Дальнейшая биография молодца — типичный случай безотрадной жизни всего человеческого рода.
Были попытки расценить это введение к повести как позднейшее книжное добавление к выдержанному в народном духе рассказу о молодце. Однако идейная и стилистическая связь этого введения со всем остальным рассказом очевидна. Вводная часть повести так описывает преступления «злого человеческого племени» против «заповедей» божьих:
Ино зло племя человеческо,
в начале пошло непокорливо,
ко отцову учению зазорчиво,
к своей матери непокорливо
и к сонетному другу обманчиво.
Молодец изображается одним из представителей этого «злого», «непокорливого» «племени»:
...своему отцу стыдно покоритися
и матери поклонитися,
а хотел жити, как ему любо.
Разорившись, он прежде всего чувствует свою вину перед семьей, кается «добрым людям» в своем «ослушании»:
Стало срамно молотцу появитися
к своему отцу и матери
и к своему роду и племяни,
и к своим прежним милым другом.
И тут появляется Горе Злочастие, оно настигает молодца в ту минуту, когда он в отчаянии думает о смерти, напоминает ему первую его вину:
Спамятуй, молодец, житие свое первое,
и как тебе отец говорил,
и как тебе мати наказывала!
О чем тогда ты их не послушал,
не захотел ты им покоритися,
постыдился им поклонитися,
а хотел ты жить, как тебе любо есть.
А хто родителей своих на добро учения не слушает,
того выучю я, Горе злочастное.
И наконец «люди добрые перевощики», сжалившись над молодцом, дают ему единственный совет:
...простися ты с своими родители,
со отцем и материю,
возми от них благословение родителское.
«Блудный сын» возвращается «на свою сторону», но, измученный неотступным Горем, он, не дойдя до дому, спасается в монастырь. Таковы внешние события «Повести».

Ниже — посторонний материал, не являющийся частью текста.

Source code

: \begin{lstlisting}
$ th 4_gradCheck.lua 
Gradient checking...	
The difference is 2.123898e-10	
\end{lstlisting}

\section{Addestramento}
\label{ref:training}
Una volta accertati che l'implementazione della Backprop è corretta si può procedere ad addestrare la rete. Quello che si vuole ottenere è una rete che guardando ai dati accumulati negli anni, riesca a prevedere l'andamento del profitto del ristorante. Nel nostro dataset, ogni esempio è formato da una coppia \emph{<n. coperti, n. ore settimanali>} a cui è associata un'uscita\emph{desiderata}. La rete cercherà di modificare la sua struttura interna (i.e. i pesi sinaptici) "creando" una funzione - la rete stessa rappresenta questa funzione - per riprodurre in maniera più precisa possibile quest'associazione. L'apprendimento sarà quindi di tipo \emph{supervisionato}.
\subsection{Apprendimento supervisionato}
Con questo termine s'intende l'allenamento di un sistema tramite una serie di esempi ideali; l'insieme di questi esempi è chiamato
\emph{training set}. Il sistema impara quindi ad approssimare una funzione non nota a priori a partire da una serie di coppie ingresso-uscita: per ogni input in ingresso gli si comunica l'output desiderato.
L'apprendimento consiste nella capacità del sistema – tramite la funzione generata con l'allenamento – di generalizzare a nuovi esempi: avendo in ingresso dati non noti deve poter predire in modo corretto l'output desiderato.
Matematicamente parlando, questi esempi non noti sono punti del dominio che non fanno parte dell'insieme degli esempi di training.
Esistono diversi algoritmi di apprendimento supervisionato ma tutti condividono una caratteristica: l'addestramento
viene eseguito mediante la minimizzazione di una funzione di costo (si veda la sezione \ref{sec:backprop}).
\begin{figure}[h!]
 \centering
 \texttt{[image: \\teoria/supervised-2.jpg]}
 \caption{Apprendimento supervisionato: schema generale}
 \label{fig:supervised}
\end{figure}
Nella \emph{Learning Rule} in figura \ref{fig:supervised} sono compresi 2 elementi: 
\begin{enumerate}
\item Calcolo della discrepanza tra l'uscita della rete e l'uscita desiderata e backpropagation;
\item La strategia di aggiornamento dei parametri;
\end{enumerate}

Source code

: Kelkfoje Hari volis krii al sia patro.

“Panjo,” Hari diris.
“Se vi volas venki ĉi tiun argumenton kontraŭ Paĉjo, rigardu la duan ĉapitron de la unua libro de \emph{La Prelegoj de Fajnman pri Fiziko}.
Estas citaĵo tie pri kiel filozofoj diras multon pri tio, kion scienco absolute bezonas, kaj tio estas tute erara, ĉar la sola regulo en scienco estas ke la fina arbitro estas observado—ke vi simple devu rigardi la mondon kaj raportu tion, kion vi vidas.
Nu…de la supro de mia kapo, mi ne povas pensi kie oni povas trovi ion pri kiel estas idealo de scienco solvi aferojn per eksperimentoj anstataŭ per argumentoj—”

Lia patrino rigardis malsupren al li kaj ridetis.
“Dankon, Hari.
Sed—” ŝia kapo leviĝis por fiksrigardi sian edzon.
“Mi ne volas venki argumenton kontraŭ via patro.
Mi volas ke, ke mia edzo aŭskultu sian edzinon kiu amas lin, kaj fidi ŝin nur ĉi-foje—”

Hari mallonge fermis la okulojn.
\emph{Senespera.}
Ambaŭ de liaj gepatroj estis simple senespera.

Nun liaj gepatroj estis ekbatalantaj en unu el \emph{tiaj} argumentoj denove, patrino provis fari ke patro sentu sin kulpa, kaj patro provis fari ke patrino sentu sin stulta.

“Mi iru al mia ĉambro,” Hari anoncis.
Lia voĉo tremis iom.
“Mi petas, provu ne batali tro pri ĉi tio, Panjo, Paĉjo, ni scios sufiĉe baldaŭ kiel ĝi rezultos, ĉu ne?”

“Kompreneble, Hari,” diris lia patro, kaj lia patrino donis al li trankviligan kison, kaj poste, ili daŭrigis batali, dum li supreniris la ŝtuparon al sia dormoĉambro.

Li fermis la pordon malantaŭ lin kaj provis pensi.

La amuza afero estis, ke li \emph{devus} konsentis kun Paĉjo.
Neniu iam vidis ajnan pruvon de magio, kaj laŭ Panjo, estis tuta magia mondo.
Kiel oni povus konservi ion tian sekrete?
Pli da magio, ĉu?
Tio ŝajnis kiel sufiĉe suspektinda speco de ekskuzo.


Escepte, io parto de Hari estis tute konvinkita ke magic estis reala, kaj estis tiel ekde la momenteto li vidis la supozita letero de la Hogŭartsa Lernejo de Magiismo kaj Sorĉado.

Вводная часть «Повести» распространяет судьбу молодца на судьбу всего человечества, на наказание людей. Это наказание описано так:
И за то на них господь бог разгневался,
положил их в напасти великия,
попустил на них скорби великия...
злую немерную наготу и босоту,
и безконечную нищету и недостатки последние.

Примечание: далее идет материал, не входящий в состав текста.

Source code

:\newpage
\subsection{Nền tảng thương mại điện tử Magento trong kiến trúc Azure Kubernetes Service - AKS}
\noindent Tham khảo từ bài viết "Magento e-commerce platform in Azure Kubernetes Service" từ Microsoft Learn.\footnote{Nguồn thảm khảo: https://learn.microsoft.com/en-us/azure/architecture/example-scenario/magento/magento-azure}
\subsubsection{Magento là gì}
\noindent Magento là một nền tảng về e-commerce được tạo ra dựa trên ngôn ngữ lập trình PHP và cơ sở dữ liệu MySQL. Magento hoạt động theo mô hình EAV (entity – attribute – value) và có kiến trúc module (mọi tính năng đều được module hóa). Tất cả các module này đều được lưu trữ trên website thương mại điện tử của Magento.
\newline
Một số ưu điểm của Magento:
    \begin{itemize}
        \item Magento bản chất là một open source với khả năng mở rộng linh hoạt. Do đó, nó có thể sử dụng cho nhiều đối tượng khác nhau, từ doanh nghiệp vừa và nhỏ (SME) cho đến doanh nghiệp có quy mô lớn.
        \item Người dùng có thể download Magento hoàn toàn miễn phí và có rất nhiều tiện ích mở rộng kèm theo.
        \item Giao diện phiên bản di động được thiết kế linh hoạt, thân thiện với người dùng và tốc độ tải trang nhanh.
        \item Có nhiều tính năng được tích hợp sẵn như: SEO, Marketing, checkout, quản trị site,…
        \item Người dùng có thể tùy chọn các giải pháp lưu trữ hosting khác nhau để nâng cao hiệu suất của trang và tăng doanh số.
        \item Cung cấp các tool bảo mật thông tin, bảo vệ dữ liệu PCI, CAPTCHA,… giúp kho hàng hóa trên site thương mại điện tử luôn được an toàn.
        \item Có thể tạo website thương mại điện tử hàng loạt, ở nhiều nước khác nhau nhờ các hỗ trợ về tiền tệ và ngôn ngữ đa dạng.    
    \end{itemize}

Судьба молодца и судьба всего человечества постоянно сопоставляются. Предисловие объясняет, что наказанием бог приводит людей на «спасенный путь»; и молодец «спамятует спасеный путь». Предисловие укоряет людей за то, что они «прямое смирение отринули»; и «добрые люди» учат молодца: «смирение ко всем имей». «Советного друга» рядом с отцом и матерью упоминает предисловие; разоренный молодец стыдится вернуться к семье и «к милым другам».
Это сопоставление явно выдает книжное, а не народно-песенное происхождение «Повести». Преобладающая в вводной части книжная речь не раз слышна и в самой повести, в его покаянных размышлениях, в наставлениях молодцу:
...не буди послух лжесвидетелству,
а зла не думай на отца и матерь
и на всякого человека,
да и тебе покрыет бог от всякого зла...
...смирение ко всем имей и ты с кротостию,
держися истинны с правдою, —
то тебе будет честь и хваля великая.
Книжны в повести отдельные выражения, выделяющиеся на общем фоне устно-поэтического языка: «порты драгия», «беззлобие», «прельщайся», «по божию попущению, а по действу дияволю», «жития сего» и т. д.

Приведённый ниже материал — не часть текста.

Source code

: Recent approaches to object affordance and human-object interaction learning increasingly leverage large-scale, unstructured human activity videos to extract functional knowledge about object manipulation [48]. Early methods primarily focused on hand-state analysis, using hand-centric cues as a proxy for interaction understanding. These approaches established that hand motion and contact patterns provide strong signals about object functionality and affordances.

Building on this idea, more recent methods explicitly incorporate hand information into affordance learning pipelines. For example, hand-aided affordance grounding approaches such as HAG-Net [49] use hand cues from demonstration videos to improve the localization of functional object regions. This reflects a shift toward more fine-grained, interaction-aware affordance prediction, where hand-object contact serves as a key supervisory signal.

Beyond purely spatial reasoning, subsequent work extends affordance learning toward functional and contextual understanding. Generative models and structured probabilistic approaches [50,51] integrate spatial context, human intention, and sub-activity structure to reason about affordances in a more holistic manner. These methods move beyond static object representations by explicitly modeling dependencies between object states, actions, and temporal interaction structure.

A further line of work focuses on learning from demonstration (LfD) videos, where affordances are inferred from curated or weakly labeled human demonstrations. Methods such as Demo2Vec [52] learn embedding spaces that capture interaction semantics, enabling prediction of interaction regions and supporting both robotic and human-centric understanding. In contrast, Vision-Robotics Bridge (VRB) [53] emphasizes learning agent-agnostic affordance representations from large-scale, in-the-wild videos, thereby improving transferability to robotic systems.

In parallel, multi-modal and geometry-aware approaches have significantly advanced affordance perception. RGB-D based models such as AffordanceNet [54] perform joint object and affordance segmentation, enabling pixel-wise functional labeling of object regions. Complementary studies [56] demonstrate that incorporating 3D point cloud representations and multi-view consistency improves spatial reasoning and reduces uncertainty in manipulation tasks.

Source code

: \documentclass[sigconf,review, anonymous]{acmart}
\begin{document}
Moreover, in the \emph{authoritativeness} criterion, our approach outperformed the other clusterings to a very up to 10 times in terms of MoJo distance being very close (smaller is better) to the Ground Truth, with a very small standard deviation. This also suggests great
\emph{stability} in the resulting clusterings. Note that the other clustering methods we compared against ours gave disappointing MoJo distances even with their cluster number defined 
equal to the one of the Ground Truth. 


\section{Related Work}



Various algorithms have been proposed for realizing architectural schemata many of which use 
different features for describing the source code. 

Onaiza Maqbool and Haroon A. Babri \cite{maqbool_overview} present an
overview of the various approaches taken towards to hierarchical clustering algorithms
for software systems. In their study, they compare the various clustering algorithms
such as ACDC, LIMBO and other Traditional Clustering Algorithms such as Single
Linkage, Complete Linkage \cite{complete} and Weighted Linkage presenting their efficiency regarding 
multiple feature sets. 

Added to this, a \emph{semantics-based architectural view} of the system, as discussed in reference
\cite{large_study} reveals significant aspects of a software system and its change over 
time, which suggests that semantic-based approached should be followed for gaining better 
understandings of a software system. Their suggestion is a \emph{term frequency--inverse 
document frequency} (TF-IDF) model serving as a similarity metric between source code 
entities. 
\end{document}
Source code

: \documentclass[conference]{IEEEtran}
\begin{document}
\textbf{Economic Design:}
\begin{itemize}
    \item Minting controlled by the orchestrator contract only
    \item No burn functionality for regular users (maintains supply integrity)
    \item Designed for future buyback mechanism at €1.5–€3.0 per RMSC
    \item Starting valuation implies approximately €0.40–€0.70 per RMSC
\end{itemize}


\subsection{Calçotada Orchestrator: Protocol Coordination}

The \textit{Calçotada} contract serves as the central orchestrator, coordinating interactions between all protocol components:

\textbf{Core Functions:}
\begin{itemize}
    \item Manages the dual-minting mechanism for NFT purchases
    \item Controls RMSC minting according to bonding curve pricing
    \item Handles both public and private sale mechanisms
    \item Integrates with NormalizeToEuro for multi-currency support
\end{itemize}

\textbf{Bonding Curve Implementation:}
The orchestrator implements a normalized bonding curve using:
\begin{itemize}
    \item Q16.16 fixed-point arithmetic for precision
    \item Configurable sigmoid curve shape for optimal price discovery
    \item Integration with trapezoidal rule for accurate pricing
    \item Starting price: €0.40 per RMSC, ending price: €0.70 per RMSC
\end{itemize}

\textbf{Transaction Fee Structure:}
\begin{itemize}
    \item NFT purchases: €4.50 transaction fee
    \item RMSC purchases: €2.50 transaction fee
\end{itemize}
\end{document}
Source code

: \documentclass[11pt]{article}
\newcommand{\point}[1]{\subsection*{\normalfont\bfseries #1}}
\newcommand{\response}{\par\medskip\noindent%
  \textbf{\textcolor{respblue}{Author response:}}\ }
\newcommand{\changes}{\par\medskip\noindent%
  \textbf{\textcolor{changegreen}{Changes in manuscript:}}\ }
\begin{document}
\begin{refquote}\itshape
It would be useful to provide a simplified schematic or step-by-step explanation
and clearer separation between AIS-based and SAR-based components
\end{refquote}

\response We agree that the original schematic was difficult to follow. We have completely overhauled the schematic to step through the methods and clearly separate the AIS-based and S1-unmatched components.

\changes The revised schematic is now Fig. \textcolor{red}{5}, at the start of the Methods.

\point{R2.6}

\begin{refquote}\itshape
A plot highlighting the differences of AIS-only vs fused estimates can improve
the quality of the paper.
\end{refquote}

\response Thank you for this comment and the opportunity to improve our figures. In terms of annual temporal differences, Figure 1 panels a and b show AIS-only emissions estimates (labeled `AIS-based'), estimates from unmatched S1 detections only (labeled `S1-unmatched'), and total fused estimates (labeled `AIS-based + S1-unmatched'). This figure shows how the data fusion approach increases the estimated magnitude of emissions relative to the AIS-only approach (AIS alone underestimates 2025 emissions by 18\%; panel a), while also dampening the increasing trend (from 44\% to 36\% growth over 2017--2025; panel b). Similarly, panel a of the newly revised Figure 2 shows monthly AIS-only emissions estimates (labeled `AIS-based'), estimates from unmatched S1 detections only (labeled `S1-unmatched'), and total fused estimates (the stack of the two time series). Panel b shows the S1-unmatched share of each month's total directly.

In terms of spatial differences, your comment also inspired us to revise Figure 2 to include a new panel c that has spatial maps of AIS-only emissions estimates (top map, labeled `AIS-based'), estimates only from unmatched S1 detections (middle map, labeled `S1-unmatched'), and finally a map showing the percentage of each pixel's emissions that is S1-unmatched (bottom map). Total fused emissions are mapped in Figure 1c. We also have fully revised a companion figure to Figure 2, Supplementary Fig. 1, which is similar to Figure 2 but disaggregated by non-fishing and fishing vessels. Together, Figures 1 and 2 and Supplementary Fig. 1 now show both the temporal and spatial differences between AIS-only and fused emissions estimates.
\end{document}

Итак, «Повесть о Горе Злочастии» в том ее виде, какой она сохранила в единственном дошедшем до нас списке, представляет цельное книжное художественное произведение, все части которого нераздельно связаны единой мыслью о несчастной судьбе людей. Но по своей морали оно далеко отступает от традиционных наставлений церковной литературы своего времени.
История    безымянного    молодца,    иллюстрирующая мысль о несчастной судьбе людского рода, открывается обстоятельными наставлениями, которые дают ему родители, когда «чадо» подросло и стало «в разуме». Из большого запаса моральных заветов средневековья автор «Повести» выбрал лишь те, которые обучают «чадо» обычной житейской мудрости, а иногда и просто практической сметке торговых людей, оставив в стороне обычные церковные требования благочестия, нищелюбия, строгого соблюдения церковных установлений. Нет этих религиозных наставлений и в «заповедях божих», которые сам бог дает первым людям, изгоняемым из рая. Моральные наставления и бытовые   запреты   учат   молодца   тому,   чему   учил   сына и «Домострой», резюмировавший в этом отношении веками накопленные в «пословицах добрых, хитрых и мудрых» правила. Не только скромный, но «смиренный», покорный «другу и недругу», склоняющийся перед «старым и молодым», «вежливый» и не «спесивый», знающий свое «среднее место», молодец должен быть целомудренным, правдивым и честным («не збирай богатства неправаго»), уметь находить «надежных» друзей среди «мудрых» и «разумных».  Отдельные из этих советов напоминают и более древние, чем «Домострой», древнерусские и переводные поучения родителей детям   (начиная с поучения Ксенофонта и Феодоры в «Изборнике Святослава»  (1076 г.), и «Повесть об Акире Премудром», стилистически иногда чрезвычайно близкую к «Повести о Горе-Злочастии» (например, в «Повести о Горе»: «...не садися ты на место болшее» — Акир учит сына: «...пришед в пир, и ты не садись в большем месте»; «...не прельщайся, чадо, на добрых красных жен» — ср.: «...чадо, на женскую красоту не зри»; «...не бойся мудра, бойся глупа (...) не дружися, чадо, з глупыми, немудрыми» — ср.: «...чадо, лучше с умным великий камень поднять, нежели с безумным вино пити»; «...не буди послух лжесвидетельству» — ср.: «...лжи послух не буди» и т.д.)).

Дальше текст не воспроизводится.